[Problem details]
From the records below, extract only the lines running from the line with "- The total" to the line with "### Students will be able to", both lines included, reproducing them exactly.

*** Opening of Records to process ***

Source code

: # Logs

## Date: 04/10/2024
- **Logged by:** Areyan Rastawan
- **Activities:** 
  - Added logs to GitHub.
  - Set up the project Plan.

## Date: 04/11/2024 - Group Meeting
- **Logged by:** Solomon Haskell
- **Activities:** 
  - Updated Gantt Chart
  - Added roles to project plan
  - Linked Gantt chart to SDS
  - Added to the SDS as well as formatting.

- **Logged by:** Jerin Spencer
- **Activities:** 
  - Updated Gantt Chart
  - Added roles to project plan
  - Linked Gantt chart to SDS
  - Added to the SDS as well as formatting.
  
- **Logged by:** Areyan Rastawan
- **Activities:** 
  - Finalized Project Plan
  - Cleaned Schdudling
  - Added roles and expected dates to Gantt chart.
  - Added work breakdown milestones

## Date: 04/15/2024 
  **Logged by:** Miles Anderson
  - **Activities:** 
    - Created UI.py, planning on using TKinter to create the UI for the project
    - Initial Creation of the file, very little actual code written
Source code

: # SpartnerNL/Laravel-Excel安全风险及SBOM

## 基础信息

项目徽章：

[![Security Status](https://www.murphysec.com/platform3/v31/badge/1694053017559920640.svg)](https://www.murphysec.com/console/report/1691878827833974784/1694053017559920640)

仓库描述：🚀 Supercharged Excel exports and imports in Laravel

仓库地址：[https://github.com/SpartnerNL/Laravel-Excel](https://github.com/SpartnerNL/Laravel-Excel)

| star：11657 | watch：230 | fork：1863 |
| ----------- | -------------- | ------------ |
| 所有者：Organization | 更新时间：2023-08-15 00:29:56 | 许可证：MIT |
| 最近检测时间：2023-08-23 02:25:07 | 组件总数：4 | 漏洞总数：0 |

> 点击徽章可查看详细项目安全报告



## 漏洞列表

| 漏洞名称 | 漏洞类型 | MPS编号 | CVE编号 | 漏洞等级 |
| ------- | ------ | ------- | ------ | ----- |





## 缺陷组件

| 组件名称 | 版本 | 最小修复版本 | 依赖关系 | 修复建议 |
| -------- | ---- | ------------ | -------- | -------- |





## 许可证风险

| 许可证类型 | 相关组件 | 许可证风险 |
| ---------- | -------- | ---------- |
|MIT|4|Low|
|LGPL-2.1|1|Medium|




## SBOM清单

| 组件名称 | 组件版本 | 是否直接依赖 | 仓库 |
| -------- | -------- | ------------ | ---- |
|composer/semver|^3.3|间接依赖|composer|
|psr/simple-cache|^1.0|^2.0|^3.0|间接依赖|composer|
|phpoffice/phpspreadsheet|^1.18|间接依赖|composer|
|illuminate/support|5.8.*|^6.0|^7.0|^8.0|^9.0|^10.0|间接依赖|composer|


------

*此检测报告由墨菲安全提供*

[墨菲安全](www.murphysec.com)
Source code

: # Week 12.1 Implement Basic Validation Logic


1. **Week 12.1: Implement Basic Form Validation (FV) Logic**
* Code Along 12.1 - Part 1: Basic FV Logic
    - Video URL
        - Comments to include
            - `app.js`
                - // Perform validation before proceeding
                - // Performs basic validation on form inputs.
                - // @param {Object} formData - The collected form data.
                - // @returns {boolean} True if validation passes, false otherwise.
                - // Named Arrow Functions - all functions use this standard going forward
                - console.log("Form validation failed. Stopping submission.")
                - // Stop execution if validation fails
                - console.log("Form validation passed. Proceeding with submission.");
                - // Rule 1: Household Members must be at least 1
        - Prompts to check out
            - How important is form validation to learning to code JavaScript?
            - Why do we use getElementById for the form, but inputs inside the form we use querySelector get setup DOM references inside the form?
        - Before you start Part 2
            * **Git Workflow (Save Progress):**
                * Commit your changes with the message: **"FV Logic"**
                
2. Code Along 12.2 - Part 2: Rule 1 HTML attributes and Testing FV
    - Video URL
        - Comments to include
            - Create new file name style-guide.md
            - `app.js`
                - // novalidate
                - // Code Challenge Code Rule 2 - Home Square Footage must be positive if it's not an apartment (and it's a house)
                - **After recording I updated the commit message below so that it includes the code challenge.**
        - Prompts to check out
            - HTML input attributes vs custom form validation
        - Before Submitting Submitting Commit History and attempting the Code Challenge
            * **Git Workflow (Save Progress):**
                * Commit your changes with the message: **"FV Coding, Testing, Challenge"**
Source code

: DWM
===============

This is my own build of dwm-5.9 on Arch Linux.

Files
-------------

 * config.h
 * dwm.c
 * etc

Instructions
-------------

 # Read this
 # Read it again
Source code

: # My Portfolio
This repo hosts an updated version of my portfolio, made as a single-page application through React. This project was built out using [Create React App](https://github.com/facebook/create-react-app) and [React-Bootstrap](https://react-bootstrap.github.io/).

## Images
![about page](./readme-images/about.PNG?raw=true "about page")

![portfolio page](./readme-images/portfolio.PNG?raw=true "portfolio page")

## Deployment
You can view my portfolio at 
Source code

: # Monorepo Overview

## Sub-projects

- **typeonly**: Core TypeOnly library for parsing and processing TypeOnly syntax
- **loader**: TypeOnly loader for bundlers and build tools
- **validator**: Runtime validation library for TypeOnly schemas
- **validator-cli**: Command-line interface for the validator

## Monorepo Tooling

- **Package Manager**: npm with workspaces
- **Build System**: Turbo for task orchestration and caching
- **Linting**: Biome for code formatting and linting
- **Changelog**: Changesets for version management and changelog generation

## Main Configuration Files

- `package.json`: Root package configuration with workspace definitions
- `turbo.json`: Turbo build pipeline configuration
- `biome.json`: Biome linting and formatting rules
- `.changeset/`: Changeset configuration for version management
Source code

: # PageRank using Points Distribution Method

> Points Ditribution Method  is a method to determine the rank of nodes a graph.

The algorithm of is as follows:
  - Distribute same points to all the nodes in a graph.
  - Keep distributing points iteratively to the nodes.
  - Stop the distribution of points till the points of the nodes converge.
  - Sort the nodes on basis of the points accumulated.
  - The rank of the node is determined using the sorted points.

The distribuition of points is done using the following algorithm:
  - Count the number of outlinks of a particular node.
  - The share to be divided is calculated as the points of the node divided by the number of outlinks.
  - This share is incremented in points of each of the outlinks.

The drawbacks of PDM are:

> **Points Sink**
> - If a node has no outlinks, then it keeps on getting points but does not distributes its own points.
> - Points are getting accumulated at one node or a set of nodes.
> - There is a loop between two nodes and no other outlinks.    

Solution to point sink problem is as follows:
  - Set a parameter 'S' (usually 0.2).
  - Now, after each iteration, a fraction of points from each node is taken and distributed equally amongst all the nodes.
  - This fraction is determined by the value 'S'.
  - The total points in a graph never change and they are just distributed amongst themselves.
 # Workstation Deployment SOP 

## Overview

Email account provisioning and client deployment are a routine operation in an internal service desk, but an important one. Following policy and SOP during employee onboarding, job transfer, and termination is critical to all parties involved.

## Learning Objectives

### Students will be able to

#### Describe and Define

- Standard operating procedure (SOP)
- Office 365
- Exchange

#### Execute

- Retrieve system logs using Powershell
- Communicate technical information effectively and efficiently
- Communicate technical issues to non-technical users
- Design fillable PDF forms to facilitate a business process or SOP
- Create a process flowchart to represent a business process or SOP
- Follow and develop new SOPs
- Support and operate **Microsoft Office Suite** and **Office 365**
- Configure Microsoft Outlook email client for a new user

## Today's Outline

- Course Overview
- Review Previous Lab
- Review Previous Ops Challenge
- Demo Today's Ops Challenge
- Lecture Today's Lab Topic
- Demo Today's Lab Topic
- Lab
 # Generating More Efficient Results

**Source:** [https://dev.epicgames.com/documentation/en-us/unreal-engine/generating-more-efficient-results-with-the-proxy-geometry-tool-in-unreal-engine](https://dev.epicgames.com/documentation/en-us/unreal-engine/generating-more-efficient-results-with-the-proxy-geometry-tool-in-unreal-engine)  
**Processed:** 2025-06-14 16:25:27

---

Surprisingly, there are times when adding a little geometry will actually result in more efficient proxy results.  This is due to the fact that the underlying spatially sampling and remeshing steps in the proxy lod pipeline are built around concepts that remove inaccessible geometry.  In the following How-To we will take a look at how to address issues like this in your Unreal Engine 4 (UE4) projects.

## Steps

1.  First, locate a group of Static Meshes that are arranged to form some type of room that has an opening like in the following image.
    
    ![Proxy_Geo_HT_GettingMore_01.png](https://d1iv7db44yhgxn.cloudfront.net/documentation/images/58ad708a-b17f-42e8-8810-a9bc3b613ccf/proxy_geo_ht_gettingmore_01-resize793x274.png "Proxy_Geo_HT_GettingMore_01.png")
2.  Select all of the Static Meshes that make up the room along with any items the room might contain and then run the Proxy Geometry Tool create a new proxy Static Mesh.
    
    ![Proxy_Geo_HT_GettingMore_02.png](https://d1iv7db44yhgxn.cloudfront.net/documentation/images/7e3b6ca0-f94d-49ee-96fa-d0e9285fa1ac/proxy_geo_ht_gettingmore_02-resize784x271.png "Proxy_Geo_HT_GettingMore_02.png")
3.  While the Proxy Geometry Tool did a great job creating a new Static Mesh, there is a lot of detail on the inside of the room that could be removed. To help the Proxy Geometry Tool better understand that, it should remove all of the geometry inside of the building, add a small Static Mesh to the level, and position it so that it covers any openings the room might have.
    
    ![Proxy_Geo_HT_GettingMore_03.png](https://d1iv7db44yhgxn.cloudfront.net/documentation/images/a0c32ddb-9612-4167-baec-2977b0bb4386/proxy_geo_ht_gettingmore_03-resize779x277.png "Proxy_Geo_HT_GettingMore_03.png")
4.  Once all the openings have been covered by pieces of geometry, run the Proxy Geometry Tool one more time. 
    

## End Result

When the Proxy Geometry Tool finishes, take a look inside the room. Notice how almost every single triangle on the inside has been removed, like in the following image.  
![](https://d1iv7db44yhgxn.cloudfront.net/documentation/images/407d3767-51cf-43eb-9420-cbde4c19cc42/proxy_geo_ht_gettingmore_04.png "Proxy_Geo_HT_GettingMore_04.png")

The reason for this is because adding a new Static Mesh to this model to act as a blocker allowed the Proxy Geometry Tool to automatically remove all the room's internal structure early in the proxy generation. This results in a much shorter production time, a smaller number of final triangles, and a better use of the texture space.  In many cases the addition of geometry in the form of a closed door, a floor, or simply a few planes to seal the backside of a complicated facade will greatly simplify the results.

*** Close of Records to process ***

[Exercise result]
  - The total points in a graph never change and they are just distributed amongst themselves.
 # Workstation Deployment SOP 

## Overview

Email account provisioning and client deployment are a routine operation in an internal service desk, but an important one. Following policy and SOP during employee onboarding, job transfer, and termination is critical to all parties involved.

## Learning Objectives

### Students will be able to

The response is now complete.